Given data
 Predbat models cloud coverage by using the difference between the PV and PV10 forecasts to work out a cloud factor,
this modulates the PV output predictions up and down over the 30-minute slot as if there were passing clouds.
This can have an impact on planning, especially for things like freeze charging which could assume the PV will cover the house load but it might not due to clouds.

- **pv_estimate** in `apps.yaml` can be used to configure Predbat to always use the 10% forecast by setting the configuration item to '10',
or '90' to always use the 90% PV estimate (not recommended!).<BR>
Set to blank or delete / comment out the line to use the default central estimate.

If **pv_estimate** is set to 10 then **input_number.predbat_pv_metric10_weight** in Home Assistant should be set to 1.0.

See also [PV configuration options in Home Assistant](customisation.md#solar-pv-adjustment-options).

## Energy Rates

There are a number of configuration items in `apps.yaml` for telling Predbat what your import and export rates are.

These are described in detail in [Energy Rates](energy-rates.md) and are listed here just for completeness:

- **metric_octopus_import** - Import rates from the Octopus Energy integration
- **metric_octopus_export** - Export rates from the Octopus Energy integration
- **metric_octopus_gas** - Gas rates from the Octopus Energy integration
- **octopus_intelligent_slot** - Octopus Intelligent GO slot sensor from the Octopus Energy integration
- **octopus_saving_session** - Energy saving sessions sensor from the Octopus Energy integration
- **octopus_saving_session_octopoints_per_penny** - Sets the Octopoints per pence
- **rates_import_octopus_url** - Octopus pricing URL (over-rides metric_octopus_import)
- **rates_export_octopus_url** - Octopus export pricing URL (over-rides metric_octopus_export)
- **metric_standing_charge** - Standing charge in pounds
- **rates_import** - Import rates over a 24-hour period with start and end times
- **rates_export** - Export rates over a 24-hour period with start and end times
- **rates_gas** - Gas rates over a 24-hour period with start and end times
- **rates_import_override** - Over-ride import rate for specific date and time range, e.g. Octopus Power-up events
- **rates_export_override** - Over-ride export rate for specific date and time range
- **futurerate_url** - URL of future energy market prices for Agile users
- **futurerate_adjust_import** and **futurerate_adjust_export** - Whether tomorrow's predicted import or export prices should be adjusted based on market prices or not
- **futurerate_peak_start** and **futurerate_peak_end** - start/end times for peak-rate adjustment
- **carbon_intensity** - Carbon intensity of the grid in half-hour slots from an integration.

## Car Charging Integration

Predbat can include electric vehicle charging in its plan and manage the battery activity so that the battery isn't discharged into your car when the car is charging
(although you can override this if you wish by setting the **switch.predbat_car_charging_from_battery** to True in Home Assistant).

Work request
Word for word, restate the lines above from the line containing "- **futurerate_url** - URL" through the line containing "Predbat can include", with both included and nothing else.

Output of the exercise
- **futurerate_url** - URL of future energy market prices for Agile users
- **futurerate_adjust_import** and **futurerate_adjust_export** - Whether tomorrow's predicted import or export prices should be adjusted based on market prices or not
- **futurerate_peak_start** and **futurerate_peak_end** - start/end times for peak-rate adjustment
- **carbon_intensity** - Carbon intensity of the grid in half-hour slots from an integration.

## Car Charging Integration

Predbat can include electric vehicle charging in its plan and manage the battery activity so that the battery isn't discharged into your car when the car is charging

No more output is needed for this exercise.